The NHS and local government are feeling a similar type of pain. Financial resources are not keeping up with the demands on their services, and the need for long term cost cuts are high up the agenda for both.

They could also learn lessons from each other. The London Borough of Enfield has laid the ground for significant savings, stretching into the next decade, with a change in approach for its digital operations. It has made a difference for the council in a way that could make a difference for a healthcare organisation.

Enfield has had a sharp eye on the bottom line with its transformation plans. In 2014 it set out to save £29 million up to 2020, following a consultancy exercise that led to recommendations that are often heard in the public sector – make better use of digital technology, move to cloud systems and break down the information silos with a major restructure.

Two years later it is close to completing the restructuring, and according to Rocco Labellarte, the council’s interim assistant IT director, is on course to hit the savings target by the end of the decade.

Eradicating inefficiency

“We’ve been able to achieve that because previously the organisation was built on a paradigm of inefficiency, not wilfully but through old ways of doing things, and by changing things they have dealt with it,” he says.

Those changes have involved an extensive restructuring of the IT estate, with Microsoft Dynamics CRM providing the single core for customer interactions.

Enfield has used it as a platform for creating a new citizen account, linked with its website to provide itself with a single view of the citizen, and to give the citizen a single view of their dealings with the council.

It has been able open up the account solution provided by Dynamics to internal customer services staff, with an ‘On behalf of’ function they could authorise actions, and design a data model around the activities that were important to measure, such as response times to service requests and spending.

Anytime access

“If you talk digital, and about what people want to do, it’s about having access to anything, anytime, anywhere, whether it’s about a complaint, or paying council tax – all commercial businesses do that through a customer account,” Labellarte says. “So our focus has been on using the Dynamics platform to create that customer account then build a single view for the customer, and for us of the customer.”

Alongside this the council has consolidated the use of Office 365 as its day-to-day productivity tool, giving employees access to the range of applications – such as Word, Excel, Skype for Business and SharePoint – that fulfil routine functions and support collaboration.
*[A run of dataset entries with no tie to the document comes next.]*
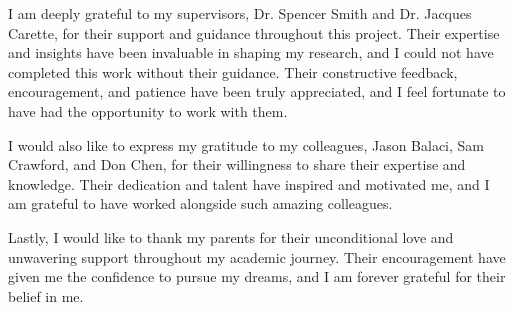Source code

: 
I am deeply grateful to my supervisors, Dr. Spencer Smith and Dr. Jacques 
Carette, for their support and guidance throughout this project. Their 
expertise and insights have been invaluable in shaping my research, and I could 
not have completed this work without their guidance. Their constructive 
feedback, encouragement, and patience have been truly appreciated, and I feel 
fortunate to have had the opportunity to work with them.

I would also like to express my gratitude to my colleagues, Jason Balaci, Sam 
Crawford, and Don Chen, for their willingness to share their expertise and 
knowledge. Their dedication and talent have inspired and motivated me, and I am 
grateful to have worked alongside such amazing colleagues.

Lastly, I would like to thank my parents for their unconditional love and 
unwavering support throughout my academic journey. Their encouragement have 
given me the confidence to pursue my dreams, and I am forever grateful for 
their belief in me.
And it has used Microsoft Azure in a move to the cloud, shifting about 75% of its applications and storage onto the platform while keeping the rest on premise.

The platform links into various line of business systems for the back office, but Labellarte says Enfield’s decision to build around the Microsoft stack has been a key element in the success of the restructure.

“It was a smart move because you avoid all the problems you have when you try to integrate a multitude of systems that don’t quite talk to each other,” he says. “It means there is one set of developers, one set of requirements and one system to build.

“Having that integration with things like Skype for Business, which they’ve done tremendously well, and the fact you can access the council’s systems from any device securely to PSN (Public Services Network) standards all within that Microsoft environment, is very close to perfection in digital terms.

“It brings all our problems and solutions into a one stop shop, so if we have a problem we know what it is and know we have the people who can give us a solution.”

Projected savings

The building of the platform and application around it have made it possible to reduce the council workforce by about 600 and are laying the ground for cumulative savings of about £16 million up to 2020. Further savings to meet the council’s target are expected to come from the development of a procurement and commissioning hub.

Labellarte says there is still some work to do on the digital restructuring, largely in adding features to meet requests from various departments in the council, and upgrading other systems to cloud solutions where possible. “It’s building the digital platform first, then fixing stuff around the edges,” he says.

The council also faces the challenge of changing the mindset of staff so they accept the use of the tools within the Microsoft package as the default way of working. He cites webchat as a prime example, for dealing with the public and each other.

Ambitions

But there are more ambitious plans beyond that, reflecting what Labellarte sees as a three-way division of the council’s processes. There are those that are high volume and low complexity that can be sanctioned through the simple filling of an online form and are more easily automated; those that are low volume but high complexity, such as responding to care needs for children and adults; and some that are in the middle – medium volume and complexity – such as dealing with enquiries and making decisions on planning permission.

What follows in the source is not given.